壱話 きっとこれは僕の物語だ
時はアズラス歴X43年。雲と同じ高さにある渓谷"ミージル渓谷"のとある場所にて。
八坂鎮。
今年で18歳、所謂地球という場所でならばだいたい高校生3年生だろうか。
そう、"地球という場所でならば" である。
「おはようシズル。今日もいい勉強日和だな。」
「いやいやいや…勉強日和ってなんだよ!俺は異議を申し立てるねテリス!こんな勉強今さら…」
「まぁ待て、そんなに声を荒らげては捗るものも捗らんぞ。」
大きなリュックを背負いながらやってきたのはうちのメイド兼用心棒のテリスだ。
この世界、"アズラス"という名前の世界に来て早いものでもう10年になる。
5年前にうちにやって来たメイドがこのテリスなのだが…少々変わっている。
「さてシズル、今日はなんの日かわかるな?」
「なんの日ってお前…俺の誕生日だろ。
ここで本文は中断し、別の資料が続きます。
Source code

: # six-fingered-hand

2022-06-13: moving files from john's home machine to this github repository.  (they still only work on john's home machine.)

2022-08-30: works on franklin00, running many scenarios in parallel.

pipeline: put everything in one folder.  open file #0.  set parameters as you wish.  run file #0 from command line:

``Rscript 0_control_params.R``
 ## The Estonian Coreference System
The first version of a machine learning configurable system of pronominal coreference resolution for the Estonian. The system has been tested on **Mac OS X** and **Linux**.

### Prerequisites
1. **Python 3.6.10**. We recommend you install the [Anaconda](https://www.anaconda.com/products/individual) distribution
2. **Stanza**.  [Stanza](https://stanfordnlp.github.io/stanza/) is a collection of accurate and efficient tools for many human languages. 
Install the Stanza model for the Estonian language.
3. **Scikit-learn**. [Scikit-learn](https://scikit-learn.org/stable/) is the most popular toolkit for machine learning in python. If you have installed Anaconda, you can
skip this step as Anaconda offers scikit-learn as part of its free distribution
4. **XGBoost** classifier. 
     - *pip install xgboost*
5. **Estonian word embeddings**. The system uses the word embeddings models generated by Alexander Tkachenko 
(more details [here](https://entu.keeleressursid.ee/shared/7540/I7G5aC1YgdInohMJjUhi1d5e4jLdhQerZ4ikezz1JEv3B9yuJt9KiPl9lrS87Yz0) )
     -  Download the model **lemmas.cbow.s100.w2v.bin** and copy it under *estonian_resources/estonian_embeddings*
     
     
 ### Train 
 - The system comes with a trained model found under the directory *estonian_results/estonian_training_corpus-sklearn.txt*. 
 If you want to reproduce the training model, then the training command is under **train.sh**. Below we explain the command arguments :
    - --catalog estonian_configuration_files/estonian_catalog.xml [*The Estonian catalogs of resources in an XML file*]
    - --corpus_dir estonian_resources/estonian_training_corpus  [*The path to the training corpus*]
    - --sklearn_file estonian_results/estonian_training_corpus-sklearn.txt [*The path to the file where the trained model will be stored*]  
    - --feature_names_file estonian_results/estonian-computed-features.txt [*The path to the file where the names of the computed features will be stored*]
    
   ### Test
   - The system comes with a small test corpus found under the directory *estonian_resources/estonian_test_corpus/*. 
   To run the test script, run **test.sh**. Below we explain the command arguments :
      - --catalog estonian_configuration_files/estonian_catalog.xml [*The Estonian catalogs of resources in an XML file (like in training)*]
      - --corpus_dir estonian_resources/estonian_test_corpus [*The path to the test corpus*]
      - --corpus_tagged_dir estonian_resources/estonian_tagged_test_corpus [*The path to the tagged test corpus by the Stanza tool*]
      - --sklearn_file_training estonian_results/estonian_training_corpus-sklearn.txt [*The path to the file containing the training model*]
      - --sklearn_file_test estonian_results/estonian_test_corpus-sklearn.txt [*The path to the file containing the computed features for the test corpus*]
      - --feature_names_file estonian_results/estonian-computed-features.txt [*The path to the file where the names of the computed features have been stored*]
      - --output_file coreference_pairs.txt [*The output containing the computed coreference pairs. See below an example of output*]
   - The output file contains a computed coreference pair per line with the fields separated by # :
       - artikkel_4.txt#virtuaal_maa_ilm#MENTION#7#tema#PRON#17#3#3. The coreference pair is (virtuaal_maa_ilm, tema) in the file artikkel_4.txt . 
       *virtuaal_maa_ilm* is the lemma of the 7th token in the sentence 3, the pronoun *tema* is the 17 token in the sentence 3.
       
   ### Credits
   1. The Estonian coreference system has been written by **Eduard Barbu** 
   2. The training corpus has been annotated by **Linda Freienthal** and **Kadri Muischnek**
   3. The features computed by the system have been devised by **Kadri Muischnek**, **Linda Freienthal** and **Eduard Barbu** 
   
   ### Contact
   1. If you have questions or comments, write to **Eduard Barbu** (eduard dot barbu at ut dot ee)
」
「ふむ、わかっているようで結構。今日はサプライズのプレゼントもあるから期待しておくように。」
前言撤回だ。かなり変わっている。
そしてテリスの言った通り今日は俺の誕生日だ。
とは言っても正式には生誕した日ではないので得てして妙な感覚だが。
「それ今言ったらサプライズにならないだろ…。」
そうこうしているうちにテリスは出掛ける準備を終えたようだ。
「という訳でワタシは今から狩りに行ってくる、勉強はしっかりとやれよ?」
「はいはい、あんまり騒ぎにならないようにな。」
「それは心外というものだが…シズルが心配してくれてるんだ肝に銘じておこう。では、行ってくる。」
そう言って窓を開け颯爽と飛び降りていった。
「まったく普通にドアから出られないのかね。んーっ!よし、やるか!」
小さく愚痴ると背伸びをしつつ勉強を再開する。
そう、この世の理についての勉強である。
これは僕が、八坂鎮が運命に逆らい生きていく物語である。